Show each line of the data below that has the string "score" in it.
DATA SHOWN Start Marker
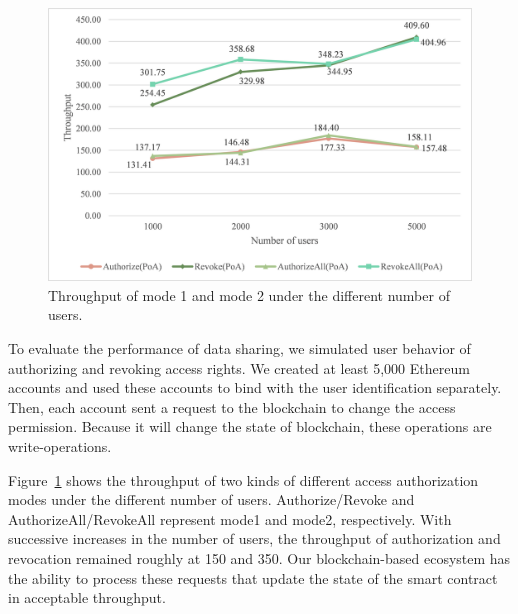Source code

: \begin{figure}[htb]
    \centering
    \includegraphics[height=!,width=1\linewidth,keepaspectratio=true]{figures/authorize_comparsion.png}
    \caption{{\footnotesize Throughput of mode 1 and mode 2 under the different number of users.}}
    \label{fig:authorize_compare}
\end{figure}
To evaluate the performance of data sharing, we simulated user behavior of authorizing and revoking access rights. We created at least 5,000 Ethereum accounts and used these accounts to bind with the user identification separately. Then, each account sent a request to the blockchain to change the access permission. Because it will change the state of blockchain, these operations are write-operations.
\par

Figure~\ref{fig:authorize_compare} shows the throughput of two kinds of different access authorization modes under the different number of users. Authorize/Revoke and AuthorizeAll/RevokeAll represent mode1 and mode2, respectively. With successive increases in the number of users, the throughput of authorization and revocation remained roughly at 150 and 350. Our blockchain-based ecosystem has the ability to process these requests that update the state of the smart contract in acceptable throughput.

\newpage

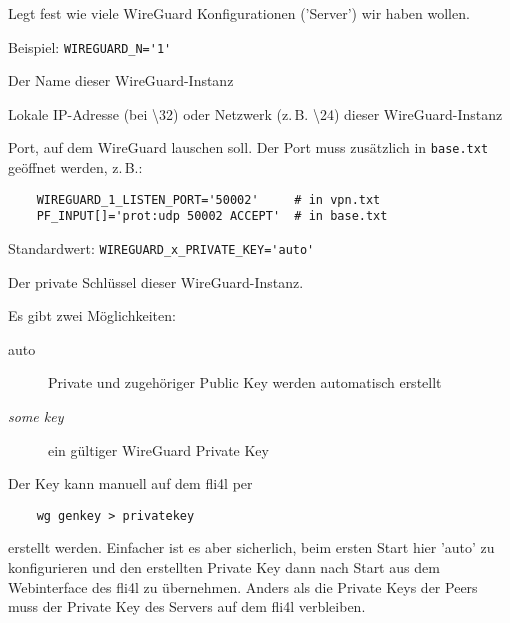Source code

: \begin{description}


Legt fest wie viele WireGuard Konfigurationen ('Server') wir haben wollen.

Beispiel: \verb+WIREGUARD_N='1'+



Der Name dieser WireGuard-Instanz



Lokale IP-Adresse (bei \textbackslash32) oder Netzwerk (z.\,B. \textbackslash24)
dieser WireGuard-Instanz



Port, auf dem WireGuard lauschen soll. Der Port muss zusätzlich in \texttt{base.txt} geöffnet
werden, z.\,B.:

\begin{example}
\begin{verbatim}
    WIREGUARD_1_LISTEN_PORT='50002'     # in vpn.txt
    PF_INPUT[]='prot:udp 50002 ACCEPT'  # in base.txt
\end{verbatim}
\end{example}



Standardwert: \verb+WIREGUARD_x_PRIVATE_KEY='auto'+

Der private Schlüssel dieser WireGuard-Instanz.

Es gibt zwei Möglichkeiten:

\begin{description}
    \item[auto] Private und zugehöriger Public Key werden automatisch erstellt
    \item[\textit{some key}] ein gültiger WireGuard Private Key
\end{description}

Der Key kann manuell auf dem fli4l per

\begin{example}
\begin{verbatim}
    wg genkey > privatekey
\end{verbatim}
\end{example}

erstellt werden. Einfacher ist es aber sicherlich, beim ersten Start hier 'auto' zu
konfigurieren und den erstellten Private Key dann nach Start aus dem Webinterface
des fli4l zu übernehmen. Anders als die Private Keys der Peers muss der Private Key 
des Servers auf dem fli4l verbleiben.

\end{description}


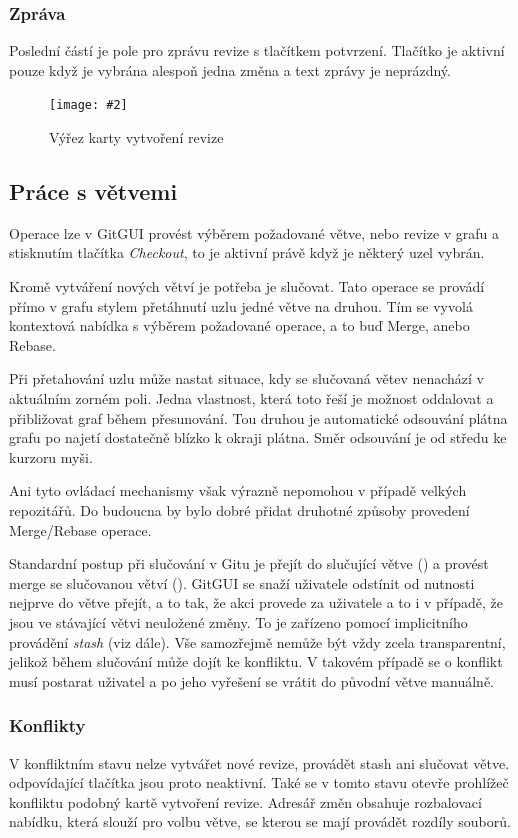\documentclass[
  biblatex,
  glossaries,
  index
]{kidiplom}
\newcommand{\pic}[4]{
\begin{figure}[h]
\centering
\texttt{[image: \#2]}
\caption{#3}
\label{fig:#4}
\end{figure}}
\begin{document}
\subsubsection{Zpráva}
Poslední částí je pole pro zprávu revize s tlačítkem potvrzení. Tlačítko je aktivní pouze když je vybrána alespoň jedna změna a text zprávy je neprázdný.

\pic{10cm}{create-commit.png}{Výřez karty vytvoření revize}{}

\subsection{Práce s větvemi}
Operace  lze v GitGUI provést výběrem požadované větve, nebo revize v grafu a stisknutím tlačítka {\it Checkout}, to je aktivní právě když je některý uzel vybrán.

Kromě vytváření nových větví je potřeba je slučovat. Tato operace se provádí přímo v grafu stylem přetáhnutí uzlu jedné větve na druhou. Tím se vyvolá kontextová nabídka s výběrem požadované operace, a to buď Merge, anebo Rebase.

Při přetahování uzlu může nastat situace, kdy se slučovaná větev nenachází v aktuálním zorném poli. Jedna vlastnost, která toto řeší je možnost oddalovat a přibližovat graf během přesunování. Tou druhou je automatické odsouvání plátna grafu po najetí dostatečně blízko k okraji plátna. Směr odsouvání je od středu ke kurzoru myši.

Ani tyto ovládací mechanismy však výrazně nepomohou v případě velkých repozitářů. Do budoucna by bylo dobré přidat druhotné způsoby provedení Merge/Rebase operace.

Standardní postup při slučování v Gitu je přejít do slučující větve () a provést merge se slučovanou větví (). GitGUI se snaží uživatele odstínit od nutnosti nejprve do větve přejít, a to tak, že akci provede za uživatele a to i v případě, že jsou ve stávající větvi neuložené změny. To je zařízeno pomocí implicitního provádění {\it stash} (viz dále). Vše samozřejmě nemůže být vždy zcela transparentní, jelikož během slučování může dojít ke konfliktu. V takovém případě se o konflikt musí postarat uživatel a po jeho vyřešení se vrátit do původní větve manuálně.

\subsubsection{Konflikty}
V konfliktním stavu nelze vytvářet nové revize, provádět stash ani slučovat větve. odpovídající tlačítka jsou proto neaktivní. Také se v tomto stavu otevře prohlížeč konfliktu podobný kartě vytvoření revize. Adresář změn obsahuje rozbalovací nabídku, která slouží pro volbu větve, se kterou se mají provádět rozdíly souborů.
\end{document}
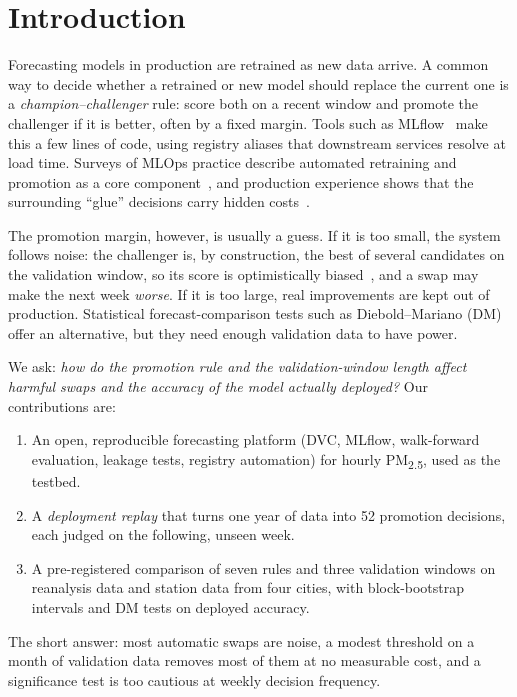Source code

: \documentclass[conference]{IEEEtran}
\begin{document}
\section{Introduction}

Forecasting models in production are retrained as new data arrive. A common way to decide
whether a retrained or new model should replace the current one is a \emph{champion--challenger}
rule: score both on a recent window and promote the challenger if it is better, often by a fixed
margin. Tools such as MLflow~\cite{zaharia2018} make this a few lines of code, using registry
aliases that downstream services resolve at load time. Surveys of MLOps practice describe automated
retraining and promotion as a core component~\cite{kreuzberger2023}, and production experience shows
that the surrounding ``glue'' decisions carry hidden costs~\cite{sculley2015,breck2017}.

The promotion margin, however, is usually a guess. If it is too small, the system follows noise: the
challenger is, by construction, the best of several candidates on the validation window, so its score is
optimistically biased~\cite{cawley2010}, and a swap may make the next week \emph{worse}. If it is
too large, real improvements are kept out of production. Statistical forecast-comparison tests such
as Diebold--Mariano (DM)~\cite{diebold1995,harvey1997} offer an alternative, but they need enough
validation data to have power.

We ask: \emph{how do the promotion rule and the validation-window length affect harmful swaps
and the accuracy of the model actually deployed?} Our contributions are:
\begin{enumerate}
  \item An open, reproducible forecasting platform (DVC, MLflow, walk-forward evaluation, leakage
        tests, registry automation) for hourly PM\textsubscript{2.5}, used as the testbed.
  \item A \emph{deployment replay} that turns one year of data into 52 promotion decisions, each
        judged on the following, unseen week.
  \item A pre-registered comparison of seven rules and three validation windows on reanalysis
        data and station data from four cities, with block-bootstrap intervals and DM tests on
        deployed accuracy.
\end{enumerate}
The short answer: most automatic swaps are noise, a modest threshold on a month of validation
data removes most of them at no measurable cost, and a significance test is too cautious at
weekly decision frequency.
\end{document}
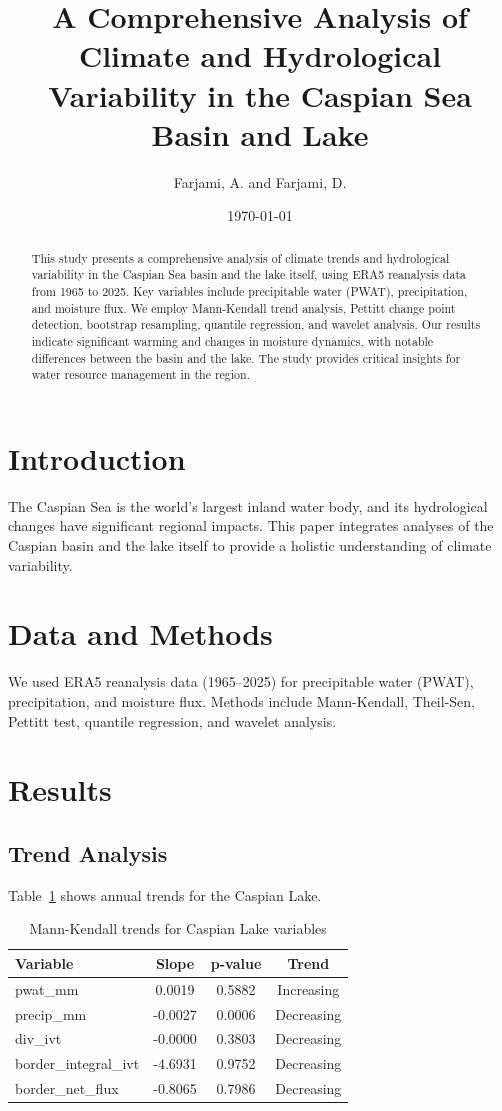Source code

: \documentclass[12pt,a4paper]{article}
\title{A Comprehensive Analysis of Climate and Hydrological Variability in the Caspian Sea Basin and Lake}
\author{Farjami, A. and Farjami, D.}
\date{\today}
\begin{document}
\maketitle

\begin{abstract}
This study presents a comprehensive analysis of climate trends and hydrological variability in the Caspian Sea basin and the lake itself, using ERA5 reanalysis data from 1965 to 2025. Key variables include precipitable water (PWAT), precipitation, and moisture flux. We employ Mann-Kendall trend analysis, Pettitt change point detection, bootstrap resampling, quantile regression, and wavelet analysis. Our results indicate significant warming and changes in moisture dynamics, with notable differences between the basin and the lake. The study provides critical insights for water resource management in the region.
\end{abstract}

\section{Introduction}
The Caspian Sea is the world's largest inland water body, and its hydrological changes have significant regional impacts. This paper integrates analyses of the Caspian basin and the lake itself to provide a holistic understanding of climate variability.

\section{Data and Methods}
We used ERA5 reanalysis data (1965–2025) for precipitable water (PWAT), precipitation, and moisture flux. Methods include Mann-Kendall, Theil-Sen, Pettitt test, quantile regression, and wavelet analysis.

\section{Results}

\subsection{Trend Analysis}
Table~\ref{tab:mk} shows annual trends for the Caspian Lake.
\begin{table}[h]
\centering
\caption{Mann-Kendall trends for Caspian Lake variables}
\label{tab:mk}
\begin{tabular}{lccc}
\toprule
Variable & Slope & p-value & Trend \\
\midrule
pwat_mm & 0.0019 & 0.5882 & Increasing \\
precip_mm & -0.0027 & 0.0006 & Decreasing \\
div_ivt & -0.0000 & 0.3803 & Decreasing \\
border_integral_ivt & -4.6931 & 0.9752 & Decreasing \\
border_net_flux & -0.8065 & 0.7986 & Decreasing \\

\bottomrule
\end{tabular}
\end{table}
\end{document}
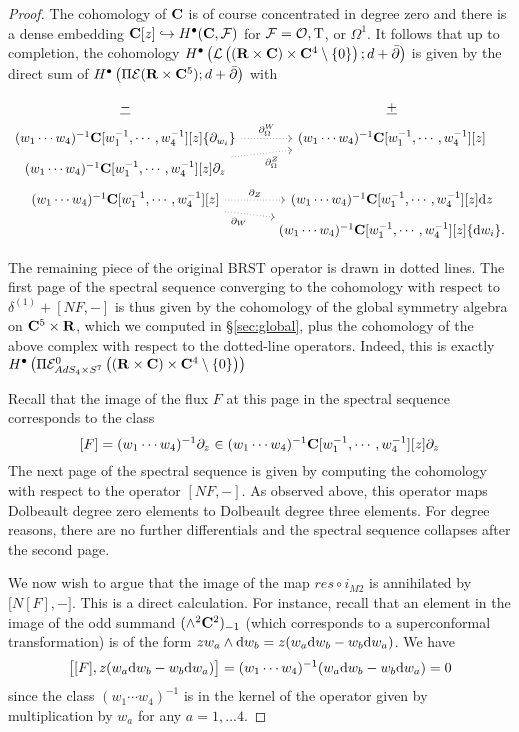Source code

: \documentclass[../main.tex]{subfiles}
\begin{document}
\begin{proof}
The cohomology of $\mathbf{C}$ is of course concentrated in degree zero and there is a dense embedding $\mathbf{C}[z] \hookrightarrow H^\bullet(\mathbf{C}, \mathcal{F})$ for $\mathcal{F} = \mathcal{O}, {\mathrm{T}}$, or $\Omega^1$. It follows that up to completion, the cohomology $H^\bullet \left ( \mathcal{L} \left ( (\mathbf{R}\times \mathbf{C}) \times \mathbf{C}^4\setminus \{0\} \right ); d+\bar{\partial} \right )$ is given by the direct sum of $H^\bullet \left ( \Pi \mathcal{E}  (\mathbf{R}\times \mathbf{C}^5 ); d+\bar{\partial} \right )$ with

\begin{equation}
  \label{eqn:ads4ss2} 
   \begin{tikzcd}[row sep = 1 ex]
    \ul{-} & \ul{+} \\
(w_1\cdots w_4)^{-1}\C[w_1^{-1},\cdots, w_4^{-1}][z] \{\partial_{w_i}\}  \ar[r, dotted, "\div^W"] & (w_1\cdots w_4)^{-1}\C[w_1^{-1},\cdots, w_4^{-1}] [z] \\
(w_1\cdots w_4)^{-1}\C[w_1^{-1},\cdots, w_4^{-1}] [z] \partial_z \ar[ur, dotted, "\div^Z"'] \\
(w_1\cdots w_4)^{-1}\C[w_1^{-1},\cdots, w_4^{-1}] [z] \ar[r, dotted, "\del_Z"] \ar[dr, dotted, "\del_W"'] & (w_1\cdots w_4)^{-1}\C[w_1^{-1},\cdots, w_4^{-1}][z] \d z \\ & (w_1\cdots w_4)^{-1}\C[w_1^{-1},\cdots, w_4^{-1}][z] \{\d w_i\} .
\end{tikzcd}
\end{equation}

The remaining piece of the original BRST operator is drawn in dotted lines. 
The first page of the spectral sequence converging to the cohomology with respect to $\delta^{(1)} + [N F, -]$ is thus given by the cohomology of the global symmetry algebra on $\mathbf{C}^5 \times \mathbf{R}$, which we computed in \S \ref{sec:global}, plus the cohomology of the above complex with respect to the dotted-line operators. Indeed, this is exactly $H^\bullet \left ( \Pi \mathcal{E}^0_{AdS_4\times S^7} \left ( (\mathbf{R}\times \mathbf{C}) \times \mathbf{C}^4\setminus \{0\} \right ) \right )$

Recall that the image of the flux $F$ at this page in the spectral sequence corresponds to the class 
\[
[F] = (w_1 \cdots w_4)^{-1} \partial_z \in (w_1\cdots w_4)^{-1}\mathbf{C}[w_1^{-1},\cdots, w_4^{-1}] [z] \partial_z
\]
The next page of the spectral sequence is given by computing the cohomology with respect to the operator $[N F,-]$. 
As observed above, this operator maps Dolbeault degree zero elements to Dolbeault degree three elements. 
For degree reasons, there are no further differentials and the spectral sequence collapses after the second page. 

We now wish to argue that the image of the map $res\circ i_{M2}$ is annihilated by $\big[ N [F] , - \big]$. This is a direct calculation. For instance, recall that an element in the image of the odd summand $(\wedge^2 \mathbf{C}^2)_{-1}$ (which corresponds to a superconformal transformation) is of the form $z w_a \wedge \mathrm{d} w_b = z(w_a \mathrm{d} w_b - w_b \mathrm{d} w_a)$. 
We have
\[
\big[[F] , z(w_a \mathrm{d} w_b - w_b \mathrm{d} w_a) \big] = (w_1\cdots w_4)^{-1} (w_a \mathrm{d} w_b - w_b \mathrm{d} w_a) = 0
\]
since the class $(w_1\cdots w_4)^{-1}$ is in the kernel of the operator given by multiplication by $w_a$ for any $a = 1,\ldots 4$. 
\end{proof}
\end{document}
DATA SHOWN End Marker
» TASK RESPONSE
rule: score both on a recent window and promote the challenger if it is better, often by a fixed
challenger is, by construction, the best of several candidates on the validation window, so its score is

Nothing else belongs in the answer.